What is needed. For each line in the records that contains "them", make a copy.
══ Available data
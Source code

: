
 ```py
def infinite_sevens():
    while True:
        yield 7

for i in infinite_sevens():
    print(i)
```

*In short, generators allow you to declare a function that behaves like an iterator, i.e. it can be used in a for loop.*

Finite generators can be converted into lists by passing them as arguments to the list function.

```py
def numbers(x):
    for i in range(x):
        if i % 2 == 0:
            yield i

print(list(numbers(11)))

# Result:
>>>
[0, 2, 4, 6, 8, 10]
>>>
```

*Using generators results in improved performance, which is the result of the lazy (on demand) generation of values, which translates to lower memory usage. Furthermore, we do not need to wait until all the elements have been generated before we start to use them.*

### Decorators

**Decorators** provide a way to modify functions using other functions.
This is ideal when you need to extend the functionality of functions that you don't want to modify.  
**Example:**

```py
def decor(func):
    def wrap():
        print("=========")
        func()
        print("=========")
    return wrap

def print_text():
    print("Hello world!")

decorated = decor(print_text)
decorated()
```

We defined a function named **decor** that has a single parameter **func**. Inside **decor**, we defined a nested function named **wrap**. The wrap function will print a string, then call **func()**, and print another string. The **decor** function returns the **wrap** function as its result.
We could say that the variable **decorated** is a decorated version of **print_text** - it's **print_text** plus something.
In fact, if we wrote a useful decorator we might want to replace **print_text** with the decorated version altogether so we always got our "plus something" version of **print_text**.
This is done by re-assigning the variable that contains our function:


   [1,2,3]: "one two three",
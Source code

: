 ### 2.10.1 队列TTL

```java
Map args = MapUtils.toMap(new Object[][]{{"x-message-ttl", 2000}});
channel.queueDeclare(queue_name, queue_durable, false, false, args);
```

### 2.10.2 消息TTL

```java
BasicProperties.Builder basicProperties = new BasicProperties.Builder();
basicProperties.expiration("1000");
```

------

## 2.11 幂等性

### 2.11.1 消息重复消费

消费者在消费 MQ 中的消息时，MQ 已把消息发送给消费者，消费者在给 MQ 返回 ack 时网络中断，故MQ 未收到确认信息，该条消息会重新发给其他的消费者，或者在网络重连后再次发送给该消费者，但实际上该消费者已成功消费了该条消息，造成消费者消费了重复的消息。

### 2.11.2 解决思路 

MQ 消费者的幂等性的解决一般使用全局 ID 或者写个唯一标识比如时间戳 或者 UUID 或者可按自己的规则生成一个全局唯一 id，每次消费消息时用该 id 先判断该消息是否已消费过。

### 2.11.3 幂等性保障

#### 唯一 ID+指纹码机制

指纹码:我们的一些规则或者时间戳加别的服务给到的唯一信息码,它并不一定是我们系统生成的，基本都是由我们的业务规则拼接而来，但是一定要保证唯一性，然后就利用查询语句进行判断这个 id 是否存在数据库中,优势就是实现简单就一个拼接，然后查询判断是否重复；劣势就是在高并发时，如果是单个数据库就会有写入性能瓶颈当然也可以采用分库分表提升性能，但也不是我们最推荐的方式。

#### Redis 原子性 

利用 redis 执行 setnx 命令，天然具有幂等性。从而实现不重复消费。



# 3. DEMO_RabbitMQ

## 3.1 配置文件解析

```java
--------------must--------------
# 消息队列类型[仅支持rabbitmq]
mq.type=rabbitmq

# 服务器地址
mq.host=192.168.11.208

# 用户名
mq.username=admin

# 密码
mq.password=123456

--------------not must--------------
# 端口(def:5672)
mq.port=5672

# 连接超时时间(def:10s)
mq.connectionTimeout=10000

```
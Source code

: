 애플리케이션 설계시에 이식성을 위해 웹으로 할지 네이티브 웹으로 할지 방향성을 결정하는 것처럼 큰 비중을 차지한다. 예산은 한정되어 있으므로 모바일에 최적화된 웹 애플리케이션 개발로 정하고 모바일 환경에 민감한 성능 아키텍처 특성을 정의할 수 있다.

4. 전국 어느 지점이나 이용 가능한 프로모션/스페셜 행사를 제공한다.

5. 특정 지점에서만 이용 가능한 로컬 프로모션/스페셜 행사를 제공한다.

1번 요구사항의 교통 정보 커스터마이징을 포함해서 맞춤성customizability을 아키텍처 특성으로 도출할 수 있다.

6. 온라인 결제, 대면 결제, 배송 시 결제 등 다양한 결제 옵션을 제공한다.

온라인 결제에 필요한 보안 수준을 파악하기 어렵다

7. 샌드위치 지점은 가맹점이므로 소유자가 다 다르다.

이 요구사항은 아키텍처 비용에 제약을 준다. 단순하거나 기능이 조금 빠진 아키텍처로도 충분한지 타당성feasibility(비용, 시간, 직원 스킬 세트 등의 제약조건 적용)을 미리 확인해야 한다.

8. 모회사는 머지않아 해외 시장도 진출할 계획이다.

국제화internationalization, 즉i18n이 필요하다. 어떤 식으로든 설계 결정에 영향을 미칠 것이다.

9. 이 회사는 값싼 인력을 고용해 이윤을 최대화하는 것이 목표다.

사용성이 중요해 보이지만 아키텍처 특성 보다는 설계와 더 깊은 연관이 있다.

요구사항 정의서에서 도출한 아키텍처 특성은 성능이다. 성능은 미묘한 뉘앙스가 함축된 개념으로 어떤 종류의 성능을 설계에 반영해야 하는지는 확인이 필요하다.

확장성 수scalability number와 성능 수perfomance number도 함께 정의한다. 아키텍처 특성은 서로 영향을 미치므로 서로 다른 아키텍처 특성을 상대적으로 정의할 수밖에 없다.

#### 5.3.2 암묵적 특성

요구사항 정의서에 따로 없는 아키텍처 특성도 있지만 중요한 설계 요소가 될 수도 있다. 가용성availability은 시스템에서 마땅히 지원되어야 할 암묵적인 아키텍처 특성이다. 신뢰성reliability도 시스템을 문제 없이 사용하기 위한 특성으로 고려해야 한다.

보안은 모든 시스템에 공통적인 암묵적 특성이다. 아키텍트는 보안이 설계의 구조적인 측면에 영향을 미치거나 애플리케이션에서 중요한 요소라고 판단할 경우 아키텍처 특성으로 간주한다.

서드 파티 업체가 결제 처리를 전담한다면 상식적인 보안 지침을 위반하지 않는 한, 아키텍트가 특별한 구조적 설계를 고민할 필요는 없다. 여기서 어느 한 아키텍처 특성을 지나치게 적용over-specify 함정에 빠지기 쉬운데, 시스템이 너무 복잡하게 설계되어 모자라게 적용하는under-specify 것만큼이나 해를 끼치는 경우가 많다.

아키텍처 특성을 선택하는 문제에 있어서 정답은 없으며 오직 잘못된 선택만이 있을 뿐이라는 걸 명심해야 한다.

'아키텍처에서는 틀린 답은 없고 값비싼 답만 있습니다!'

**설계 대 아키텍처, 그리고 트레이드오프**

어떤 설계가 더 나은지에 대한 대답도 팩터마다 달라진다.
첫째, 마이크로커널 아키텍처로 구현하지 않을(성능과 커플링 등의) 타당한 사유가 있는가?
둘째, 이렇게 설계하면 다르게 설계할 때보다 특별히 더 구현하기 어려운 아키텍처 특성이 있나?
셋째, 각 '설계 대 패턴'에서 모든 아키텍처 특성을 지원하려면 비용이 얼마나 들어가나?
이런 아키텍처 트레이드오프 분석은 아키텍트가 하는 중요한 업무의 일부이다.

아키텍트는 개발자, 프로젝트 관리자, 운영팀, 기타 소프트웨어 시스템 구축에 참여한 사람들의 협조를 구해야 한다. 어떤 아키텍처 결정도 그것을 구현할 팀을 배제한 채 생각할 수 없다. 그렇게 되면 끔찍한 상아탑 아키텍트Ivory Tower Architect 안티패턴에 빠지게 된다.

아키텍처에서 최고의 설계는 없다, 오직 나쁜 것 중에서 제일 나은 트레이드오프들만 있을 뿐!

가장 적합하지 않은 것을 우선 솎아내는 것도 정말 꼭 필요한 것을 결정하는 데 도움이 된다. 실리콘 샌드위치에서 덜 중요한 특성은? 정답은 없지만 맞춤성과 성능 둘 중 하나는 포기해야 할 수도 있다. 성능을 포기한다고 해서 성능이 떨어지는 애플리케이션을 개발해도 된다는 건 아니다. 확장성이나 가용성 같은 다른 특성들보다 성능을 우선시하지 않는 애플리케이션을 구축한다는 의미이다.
════
Solution to this task.
Finite generators can be converted into lists by passing them as arguments to the list function.
*Using generators results in improved performance, which is the result of the lazy (on demand) generation of values, which translates to lower memory usage. Furthermore, we do not need to wait until all the elements have been generated before we start to use them.*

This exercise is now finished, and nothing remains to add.